SearchFolderManager fails to create search folder. Error 8004011d

Problem

SearchFolderManager fails to create search folder. Error 8004011d

Error Message

SearchFolderManager fails to create search folder with below on-screen error:

C:\Program Files (x86)\Enterprise Vault>SearchFolderManager.exe "/o=Veritas Lab/ ou=Exchange Administrative Group (FYDIBOHF23SPDLT)/cn=Recipients/cn=20fa78ad8e2d4bfbb414fc315d97bba7-Test"

Managing search folders for mailbox:
    /o=Veritas Lab/ou=Exchange Administrative Group (FYDIBOHF23SPDLT)/cn=Recipie nts/cn=20fa78ad8e2d4bfbb414fc315d97bba7-Test
Error 8004011d

Cause

Vault Service Account has deny permissions either by inherited group membership or by explicit deny permission set. 
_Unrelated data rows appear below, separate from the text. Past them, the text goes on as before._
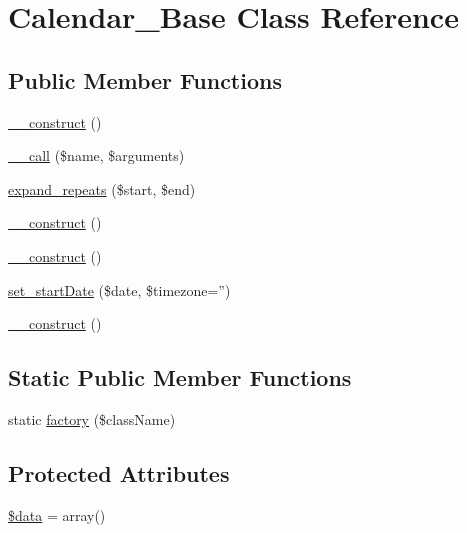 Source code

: \hypertarget{classCalendar__Base}{
\section{Calendar\_\-Base Class Reference}
\label{classCalendar__Base}
}
\subsection*{Public Member Functions}
\begin{DoxyCompactItemize}
\item 
\hyperlink{classCalendar__Base_a095c5d389db211932136b53f25f39685}{\_\-\_\-construct} ()
\item 
\hyperlink{classCalendar__Base_a3815af62ed9d37b2dcaa175379bbfeca}{\_\-\_\-call} (\$name, \$arguments)
\item 
\hyperlink{classCalendar__Base_a874ebcd7e488d259eebddc1a2bc83980}{expand\_\-repeats} (\$start, \$end)
\item 
\hyperlink{classCalendar__Base_a095c5d389db211932136b53f25f39685}{\_\-\_\-construct} ()
\item 
\hyperlink{classCalendar__Base_a095c5d389db211932136b53f25f39685}{\_\-\_\-construct} ()
\item 
\hyperlink{classCalendar__Base_ad5b32584e46ed2d74d0c67bcb9e628ee}{set\_\-startDate} (\$date, \$timezone='')
\item 
\hyperlink{classCalendar__Base_a095c5d389db211932136b53f25f39685}{\_\-\_\-construct} ()
\end{DoxyCompactItemize}
\subsection*{Static Public Member Functions}
\begin{DoxyCompactItemize}
\item 
static \hyperlink{classCalendar__Base_a8c0508f1ea0fe72c8d0e6e8dd2a1c41c}{factory} (\$className)
\end{DoxyCompactItemize}
\subsection*{Protected Attributes}
\begin{DoxyCompactItemize}
\item 
\hyperlink{classCalendar__Base_a6efc15b5a2314dd4b5aaa556a375c6d6}{\$data} = array()
\end{DoxyCompactItemize}


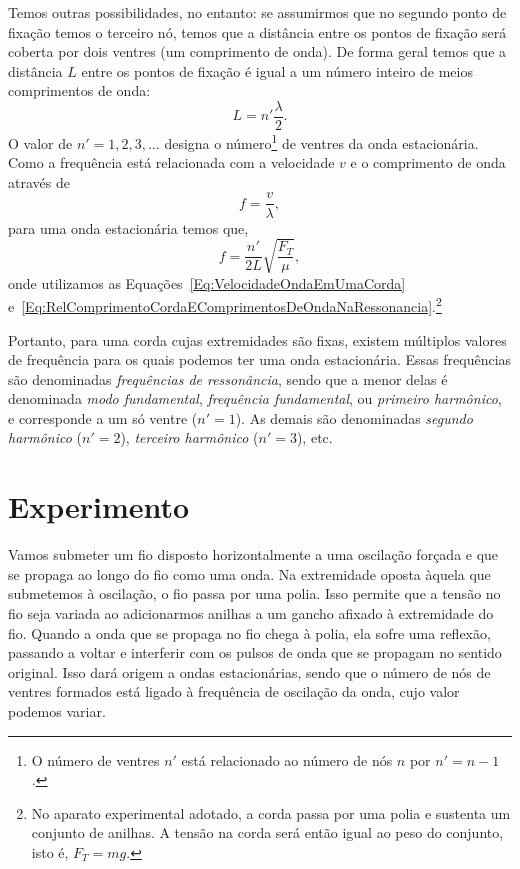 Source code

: Temos outras possibilidades, no entanto: se assumirmos que no segundo ponto de fixação temos o terceiro nó, temos que a distância entre os pontos de fixação será coberta por dois ventres (um comprimento de onda). De forma geral temos que a distância $L$ entre os pontos de fixação é igual a um número inteiro de meios comprimentos de onda:
\begin{equation}\label{Eq:RelComprimentoCordaEComprimentosDeOndaNaRessonancia}
    L = n'\frac{\lambda}{2}.
\end{equation}
%
O valor de $n' = 1, 2, 3, \dots$ designa o número\footnote{O número de ventres $n'$ está relacionado ao número de nós $n$ por $n'=n-1$.} de ventres da onda estacionária. Como a frequência está relacionada com a velocidade $v$ e o comprimento de onda através de
\begin{equation}
	f = \frac{v}{\lambda},
\end{equation}
%
para uma onda estacionária temos que,
\begin{equation}\label{Eq:RelacaoVariaveisOndasEstacionarias}
	f = \frac{n'}{2L}\sqrt{\frac{F_T}{\mu}},
\end{equation}
%
onde utilizamos as Equações~\eqref{Eq:VelocidadeOndaEmUmaCorda} e~\eqref{Eq:RelComprimentoCordaEComprimentosDeOndaNaRessonancia}.\footnote{No aparato experimental adotado, a corda passa por uma polia e sustenta um conjunto de anilhas. A tensão na corda será então igual ao peso do conjunto, isto é, $F_T = mg$.}

Portanto, para uma corda cujas extremidades são fixas, existem múltiplos valores de frequência para os quais podemos ter uma onda estacionária. Essas frequências são denominadas \emph{frequências de ressonância}, sendo que a menor delas é denominada \emph{modo fundamental}, \emph{frequência fundamental}, ou \emph{primeiro harmônico}, e corresponde a um só ventre ($n'=1$). As demais são denominadas \emph{segundo harmônico} ($n'=2$), \emph{terceiro harmônico} ($n'=3$), etc.

\section{Experimento}

Vamos submeter um fio disposto horizontalmente a uma oscilação forçada e que se propaga ao longo do fio como uma onda. Na extremidade oposta àquela que submetemos à oscilação, o fio passa por uma polia. Isso permite que a tensão no fio seja variada ao adicionarmos anilhas a um gancho afixado à extremidade do fio. Quando a onda que se propaga no fio chega à polia, ela sofre uma reflexão, passando a voltar e interferir com os pulsos de onda que se propagam no sentido original. Isso dará origem a ondas estacionárias, sendo que o número de nós de ventres formados está ligado à frequência de oscilação da onda, cujo valor podemos variar.


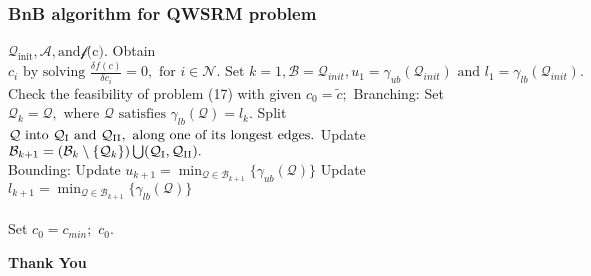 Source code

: \documentclass[usenames,dvipsnames]{beamer}
\begin{document}
\begin{frame}[fragile]
  \frametitle{BnB algorithm for QWSRM problem}
  \vspace*{-1\baselineskip}
  \footnotesize
  \begin{block}{}
        \begin{algorithmic}

	  \Input $\mathcal{Q}_{\text{init}}, \mathcal{A}, \text{and} \mathcal{f} \text{(c)}.$
	  \Initialize Obtain $c_{i} \text{ by solving } \frac{\delta f(c)}{\delta c_{i}}=0, \text{ for } i\in\mathcal{N}.\text{ Set } k = 1, \mathcal{B} = \mathcal{Q}_{init},u_{1}=\gamma_{ub}(\mathcal{Q}_{init}) \text{ and } l_{1} = \gamma_{lb}(\mathcal{Q}_{init}).$\\
	  Check the feasibility of problem (17) with given
	  \State $c_{0} = \widetilde{c};$
	  \Else
	  \State Branching:
\State\quad{} Set $\mathcal{Q}_{k} = \mathcal{Q}, \text{ where } \mathcal{Q} \text{ satisfies } \gamma_{lb}(\mathcal{Q}) = l_{k}.$
	  \State\quad{} Split $\mathcal{Q} \text{ into } \mathcal{Q}_{\rm{I}} \text{ and } \mathcal{Q}_{\rm{II}}, \text{ along one of its longest edges.}$
	     \State\quad{} Update $\mathcal{B}_{k+1} = (\mathcal{B}_{k}\setminus{\{\mathcal{Q}_{k}\}})\bigcup(\mathcal{Q}_{\rm{I}}, \mathcal{Q}_{\rm{II}}).$\\
	  \State Bounding:
	    \State\quad{} Update $u_{k+1} = \min_{\mathcal{Q}\in\mathcal{B}_{k+1}}{\{\gamma_{ub}(\mathcal{Q})}\}$
\State\quad{} Update $l_{k+1} = \min_{\mathcal{Q}\in\mathcal{B}_{k+1}}{\{\gamma_{lb}(\mathcal{Q})}\}$\\
	  \EndWhile\\
	  Set $c_{0} = c_{min};$
	  \EndIf
	  \Output $c_{0}.$
        \end{algorithmic}
    \end{block}
\end{frame}
\begin{frame}
  \color{Sepia}
  \centering \Huge\textbf{Thank You}
\end{frame}
\end{document}
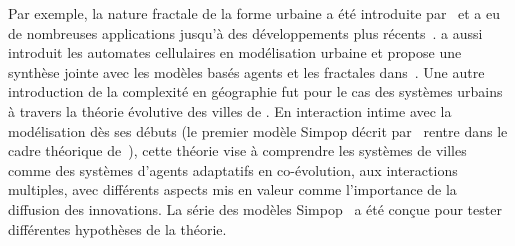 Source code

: {  Par exemple, la nature fractale de la forme urbaine a été introduite par~\cite{batty1994fractal} et a eu de nombreuses applications jusqu'à des développements plus récents~\cite{keersmaecker2003using}. %
 a aussi introduit les automates cellulaires en modélisation urbaine et propose une synthèse jointe avec les modèles basés agents et les fractales dans~\cite{batty2007cities}. 
Une autre introduction de la complexité en géographie fut pour le cas des systèmes urbains à travers la théorie évolutive des villes de . En interaction intime avec la modélisation dès ses débuts (le premier modèle Simpop décrit par~\cite{sanders1997simpop} rentre dans le cadre théorique de~\cite{pumain1997pour}), cette théorie vise à comprendre les systèmes de villes comme des systèmes d'agents adaptatifs en co-évolution, aux interactions multiples, avec différents aspects mis en valeur comme l'importance de la diffusion des innovations. La série des modèles Simpop~\cite{pumain2012multi} a été conçue pour tester différentes hypothèses de la théorie. 
}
The following Exchange management shell command can be used to verify the permission for the affected account:

Get-Mailbox "test@ev.local" |Get-Mailboxpermission |ft user,accessright*, *inher*,*Deny*

Although Vault Service Account (VSA) has been delegated full access permission on the user mailbox, it is overwritten by direct deny permission due to VSA being part of the Organization Management Group.

Solution

Check if the Vault Service Account is a member of the Organization Management Role Group. 

Get-RoleGroupMember -Identity "Organization Management"

Preferably, remove the membership of VSA from the Organization Management group:

Remove-RoleGroupMember "Organization Management" -Member "<Vault Service Account Name Here>"

Alternatively, you can also perform the same steps within the Exchange Admin Center (EAC).  See the steps below for Exchange 2013/2016/2019:

NOTE: If it is a must to have the VSA within the Organization Management group, then provide explicit Full Access permission to the Vault Service account on all the mailboxes in the organization.